## [Your assignment]
Below are the records; copy exactly the lines from the first through the one containing "- ✅ Loading", both included, and leave out the pictures.

..............................

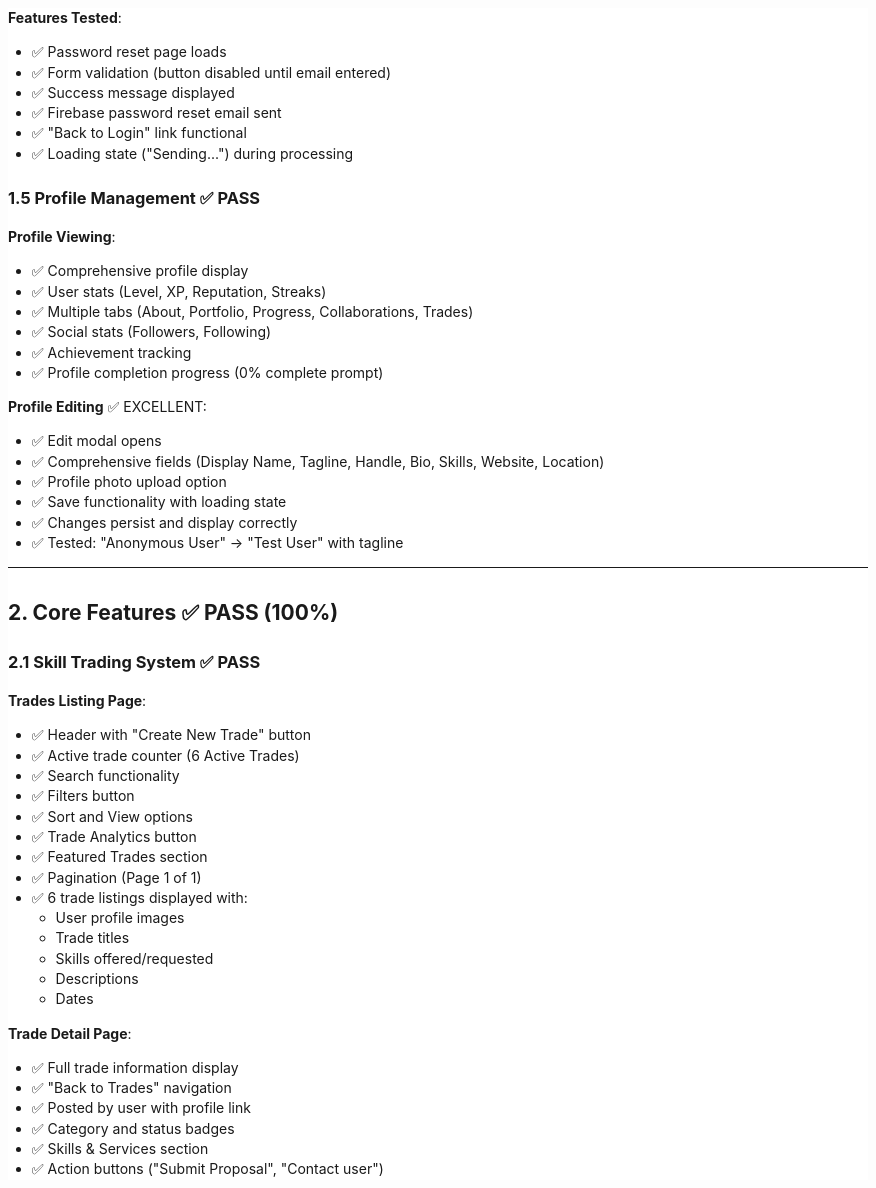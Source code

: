 **Features Tested**:
- ✅ Password reset page loads
- ✅ Form validation (button disabled until email entered)
- ✅ Success message displayed
- ✅ Firebase password reset email sent
- ✅ "Back to Login" link functional
- ✅ Loading state ("Sending...") during processing

### 1.5 Profile Management ✅ PASS

**Profile Viewing**:
- ✅ Comprehensive profile display
- ✅ User stats (Level, XP, Reputation, Streaks)
- ✅ Multiple tabs (About, Portfolio, Progress, Collaborations, Trades)
- ✅ Social stats (Followers, Following)
- ✅ Achievement tracking
- ✅ Profile completion progress (0% complete prompt)

**Profile Editing** ✅ EXCELLENT:
- ✅ Edit modal opens
- ✅ Comprehensive fields (Display Name, Tagline, Handle, Bio, Skills, Website, Location)
- ✅ Profile photo upload option
- ✅ Save functionality with loading state
- ✅ Changes persist and display correctly
- ✅ Tested: "Anonymous User" → "Test User" with tagline

---

## 2. Core Features ✅ PASS (100%)

### 2.1 Skill Trading System ✅ PASS

**Trades Listing Page**:
- ✅ Header with "Create New Trade" button
- ✅ Active trade counter (6 Active Trades)
- ✅ Search functionality
- ✅ Filters button
- ✅ Sort and View options
- ✅ Trade Analytics button
- ✅ Featured Trades section
- ✅ Pagination (Page 1 of 1)
- ✅ 6 trade listings displayed with:
  - User profile images
  - Trade titles
  - Skills offered/requested
  - Descriptions
  - Dates

**Trade Detail Page**:
- ✅ Full trade information display
- ✅ "Back to Trades" navigation
- ✅ Posted by user with profile link
- ✅ Category and status badges
- ✅ Skills & Services section
- ✅ Action buttons ("Submit Proposal", "Contact user")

..............................

## [Output of the exercise]
Source code

: **Features Tested**:
- ✅ Password reset page loads
- ✅ Form validation (button disabled until email entered)
- ✅ Success message displayed
- ✅ Firebase password reset email sent
- ✅ "Back to Login" link functional
- ✅ Loading state ("Sending...") during processing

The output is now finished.